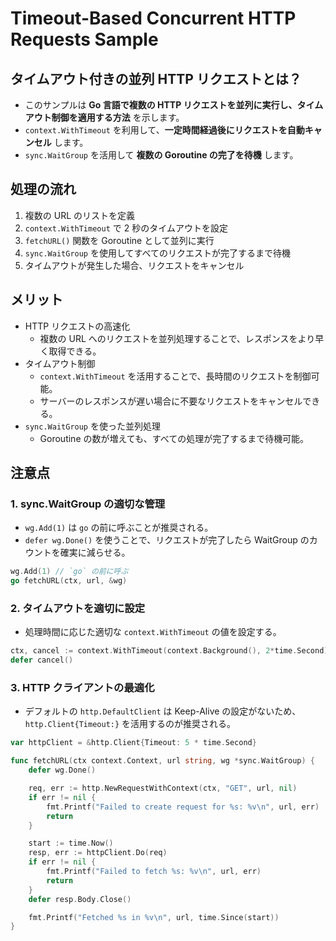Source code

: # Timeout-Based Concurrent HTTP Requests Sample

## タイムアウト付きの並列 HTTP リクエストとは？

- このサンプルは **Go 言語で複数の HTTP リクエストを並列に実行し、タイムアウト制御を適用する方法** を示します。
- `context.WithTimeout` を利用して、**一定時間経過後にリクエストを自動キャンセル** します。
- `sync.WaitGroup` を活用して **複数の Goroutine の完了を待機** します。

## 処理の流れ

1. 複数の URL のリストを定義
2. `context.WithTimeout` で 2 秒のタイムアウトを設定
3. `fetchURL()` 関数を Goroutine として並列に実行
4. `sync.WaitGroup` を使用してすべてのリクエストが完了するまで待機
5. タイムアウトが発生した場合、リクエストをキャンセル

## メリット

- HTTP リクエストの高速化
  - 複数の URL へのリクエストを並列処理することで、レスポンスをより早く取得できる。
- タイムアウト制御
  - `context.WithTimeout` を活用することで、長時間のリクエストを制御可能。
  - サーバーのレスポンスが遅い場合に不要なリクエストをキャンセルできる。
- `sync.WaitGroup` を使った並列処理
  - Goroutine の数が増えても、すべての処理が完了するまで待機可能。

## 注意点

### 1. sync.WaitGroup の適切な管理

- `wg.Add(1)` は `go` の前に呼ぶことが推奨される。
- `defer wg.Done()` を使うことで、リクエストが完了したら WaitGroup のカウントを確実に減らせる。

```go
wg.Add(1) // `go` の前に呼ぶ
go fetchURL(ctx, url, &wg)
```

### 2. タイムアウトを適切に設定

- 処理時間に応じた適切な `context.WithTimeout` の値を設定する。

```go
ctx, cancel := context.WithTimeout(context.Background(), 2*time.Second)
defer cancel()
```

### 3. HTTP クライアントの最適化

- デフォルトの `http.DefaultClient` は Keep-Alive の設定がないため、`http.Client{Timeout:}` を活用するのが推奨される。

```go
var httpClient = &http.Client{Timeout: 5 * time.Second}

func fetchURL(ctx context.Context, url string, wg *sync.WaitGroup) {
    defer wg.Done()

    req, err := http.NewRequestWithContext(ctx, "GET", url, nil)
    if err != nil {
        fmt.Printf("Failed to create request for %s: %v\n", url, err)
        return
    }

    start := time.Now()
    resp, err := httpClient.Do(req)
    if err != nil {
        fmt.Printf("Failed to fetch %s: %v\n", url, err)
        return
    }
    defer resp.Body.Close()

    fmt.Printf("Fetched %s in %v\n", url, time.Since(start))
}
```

--

*EXERCISE DIRECTIONS*: Filter on the word "Printf": copy each matching line from the entries above.

*ANSWER TO THIS TASK*:
        fmt.Printf("Failed to create request for %s: %v\n", url, err)
        fmt.Printf("Failed to fetch %s: %v\n", url, err)
    fmt.Printf("Fetched %s in %v\n", url, time.Since(start))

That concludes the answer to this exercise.